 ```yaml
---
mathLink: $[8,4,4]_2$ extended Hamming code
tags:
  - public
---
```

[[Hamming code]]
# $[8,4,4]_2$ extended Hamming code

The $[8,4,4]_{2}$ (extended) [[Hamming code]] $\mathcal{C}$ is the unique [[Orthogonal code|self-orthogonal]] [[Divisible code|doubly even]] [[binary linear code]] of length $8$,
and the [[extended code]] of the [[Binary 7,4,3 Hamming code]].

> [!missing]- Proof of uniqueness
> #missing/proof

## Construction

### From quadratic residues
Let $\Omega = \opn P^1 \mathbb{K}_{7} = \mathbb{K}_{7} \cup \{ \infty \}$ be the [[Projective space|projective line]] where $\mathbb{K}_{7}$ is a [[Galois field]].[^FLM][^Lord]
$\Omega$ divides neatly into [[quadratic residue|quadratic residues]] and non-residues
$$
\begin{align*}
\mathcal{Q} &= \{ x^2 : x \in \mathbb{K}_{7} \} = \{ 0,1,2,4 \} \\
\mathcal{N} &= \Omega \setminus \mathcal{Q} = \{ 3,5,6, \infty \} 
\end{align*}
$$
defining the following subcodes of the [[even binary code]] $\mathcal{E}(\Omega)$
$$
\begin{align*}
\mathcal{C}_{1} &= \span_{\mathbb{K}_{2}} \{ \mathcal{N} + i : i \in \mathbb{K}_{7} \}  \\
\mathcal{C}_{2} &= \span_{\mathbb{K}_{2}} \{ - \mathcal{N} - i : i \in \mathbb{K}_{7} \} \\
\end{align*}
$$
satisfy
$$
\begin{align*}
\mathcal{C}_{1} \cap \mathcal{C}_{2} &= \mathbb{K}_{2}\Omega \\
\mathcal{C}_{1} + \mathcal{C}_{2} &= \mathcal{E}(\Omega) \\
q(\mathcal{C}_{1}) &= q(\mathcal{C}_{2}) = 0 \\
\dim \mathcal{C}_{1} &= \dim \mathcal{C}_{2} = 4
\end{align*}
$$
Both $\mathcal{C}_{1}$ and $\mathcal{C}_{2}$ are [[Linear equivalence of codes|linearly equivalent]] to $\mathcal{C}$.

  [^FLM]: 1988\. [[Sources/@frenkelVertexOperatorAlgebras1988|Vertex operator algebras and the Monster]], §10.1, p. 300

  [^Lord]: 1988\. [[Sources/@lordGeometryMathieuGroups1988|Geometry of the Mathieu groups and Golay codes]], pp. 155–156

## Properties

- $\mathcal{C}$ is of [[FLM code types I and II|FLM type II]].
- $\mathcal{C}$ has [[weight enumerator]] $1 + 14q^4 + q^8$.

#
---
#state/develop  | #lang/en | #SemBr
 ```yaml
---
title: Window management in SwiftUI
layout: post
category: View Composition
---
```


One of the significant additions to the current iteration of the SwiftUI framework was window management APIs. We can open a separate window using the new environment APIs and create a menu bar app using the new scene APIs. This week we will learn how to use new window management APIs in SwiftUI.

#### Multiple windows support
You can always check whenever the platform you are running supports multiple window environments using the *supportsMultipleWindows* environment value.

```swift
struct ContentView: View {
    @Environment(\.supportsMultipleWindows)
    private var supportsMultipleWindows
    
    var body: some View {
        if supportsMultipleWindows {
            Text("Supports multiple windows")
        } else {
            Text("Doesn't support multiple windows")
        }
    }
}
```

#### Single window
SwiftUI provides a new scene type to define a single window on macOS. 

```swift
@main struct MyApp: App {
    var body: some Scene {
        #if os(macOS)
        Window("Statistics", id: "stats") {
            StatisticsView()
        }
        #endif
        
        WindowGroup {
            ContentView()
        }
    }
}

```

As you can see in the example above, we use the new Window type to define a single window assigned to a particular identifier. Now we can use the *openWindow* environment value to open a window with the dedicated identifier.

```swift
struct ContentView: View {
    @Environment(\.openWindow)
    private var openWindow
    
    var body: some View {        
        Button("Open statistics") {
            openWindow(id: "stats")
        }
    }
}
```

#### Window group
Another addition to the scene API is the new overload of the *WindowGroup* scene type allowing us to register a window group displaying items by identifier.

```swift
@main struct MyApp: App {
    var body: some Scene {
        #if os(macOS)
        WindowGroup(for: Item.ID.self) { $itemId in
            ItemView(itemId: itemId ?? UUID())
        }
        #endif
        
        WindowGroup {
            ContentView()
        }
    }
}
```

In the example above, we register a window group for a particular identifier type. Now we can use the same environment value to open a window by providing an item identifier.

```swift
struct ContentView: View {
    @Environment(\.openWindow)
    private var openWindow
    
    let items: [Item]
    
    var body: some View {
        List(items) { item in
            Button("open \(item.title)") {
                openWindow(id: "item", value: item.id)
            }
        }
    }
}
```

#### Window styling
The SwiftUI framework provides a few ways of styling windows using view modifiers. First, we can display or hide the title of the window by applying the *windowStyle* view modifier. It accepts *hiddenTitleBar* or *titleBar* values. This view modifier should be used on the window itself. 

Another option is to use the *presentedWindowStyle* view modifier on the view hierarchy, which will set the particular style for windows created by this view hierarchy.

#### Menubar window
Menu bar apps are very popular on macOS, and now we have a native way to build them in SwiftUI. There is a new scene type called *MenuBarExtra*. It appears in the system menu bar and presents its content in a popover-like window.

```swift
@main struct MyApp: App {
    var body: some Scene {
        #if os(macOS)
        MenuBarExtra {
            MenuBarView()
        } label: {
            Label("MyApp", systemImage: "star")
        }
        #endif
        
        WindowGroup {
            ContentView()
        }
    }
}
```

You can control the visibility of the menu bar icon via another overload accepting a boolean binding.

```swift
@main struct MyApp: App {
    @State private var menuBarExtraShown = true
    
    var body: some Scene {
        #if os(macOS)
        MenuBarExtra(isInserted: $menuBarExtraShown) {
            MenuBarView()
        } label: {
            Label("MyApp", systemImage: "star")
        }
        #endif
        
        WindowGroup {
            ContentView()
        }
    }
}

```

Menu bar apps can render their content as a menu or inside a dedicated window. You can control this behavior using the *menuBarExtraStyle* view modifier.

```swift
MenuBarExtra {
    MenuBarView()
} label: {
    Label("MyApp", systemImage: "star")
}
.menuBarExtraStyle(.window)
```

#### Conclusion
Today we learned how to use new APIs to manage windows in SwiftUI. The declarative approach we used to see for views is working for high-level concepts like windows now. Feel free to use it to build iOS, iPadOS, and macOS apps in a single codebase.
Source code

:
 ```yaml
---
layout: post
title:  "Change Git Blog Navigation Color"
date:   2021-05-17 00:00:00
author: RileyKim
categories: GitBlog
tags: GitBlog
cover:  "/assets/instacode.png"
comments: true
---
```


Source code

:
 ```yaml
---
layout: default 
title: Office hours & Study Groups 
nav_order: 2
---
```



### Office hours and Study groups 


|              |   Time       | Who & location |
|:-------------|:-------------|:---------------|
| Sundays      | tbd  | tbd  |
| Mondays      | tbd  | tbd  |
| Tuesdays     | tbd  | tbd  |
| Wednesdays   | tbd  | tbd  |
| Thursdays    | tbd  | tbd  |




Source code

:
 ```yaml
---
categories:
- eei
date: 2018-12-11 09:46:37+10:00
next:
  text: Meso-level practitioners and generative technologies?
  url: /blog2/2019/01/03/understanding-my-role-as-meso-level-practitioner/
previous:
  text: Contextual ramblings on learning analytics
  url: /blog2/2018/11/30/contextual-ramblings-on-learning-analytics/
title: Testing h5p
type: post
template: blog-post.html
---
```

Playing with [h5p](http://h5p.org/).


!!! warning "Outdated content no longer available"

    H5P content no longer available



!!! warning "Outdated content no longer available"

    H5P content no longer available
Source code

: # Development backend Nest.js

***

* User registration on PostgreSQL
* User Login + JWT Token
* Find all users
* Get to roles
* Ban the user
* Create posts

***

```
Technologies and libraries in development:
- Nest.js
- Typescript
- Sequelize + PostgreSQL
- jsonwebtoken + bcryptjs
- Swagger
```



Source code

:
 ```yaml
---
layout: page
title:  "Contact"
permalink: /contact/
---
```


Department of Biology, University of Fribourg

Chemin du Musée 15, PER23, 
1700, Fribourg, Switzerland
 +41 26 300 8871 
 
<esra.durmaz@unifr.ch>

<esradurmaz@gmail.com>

_____

WHAT TO PRODUCE.
Give the lines again, exactly as they stand, from the beginning of the data through the line with "(extended) [[Hamming code]]".

OUTPUT FOR THIS TASK.
 ```yaml
---
mathLink: $[8,4,4]_2$ extended Hamming code
tags:
  - public
---
```

[[Hamming code]]
# $[8,4,4]_2$ extended Hamming code

The $[8,4,4]_{2}$ (extended) [[Hamming code]] $\mathcal{C}$ is the unique [[Orthogonal code|self-orthogonal]] [[Divisible code|doubly even]] [[binary linear code]] of length $8$,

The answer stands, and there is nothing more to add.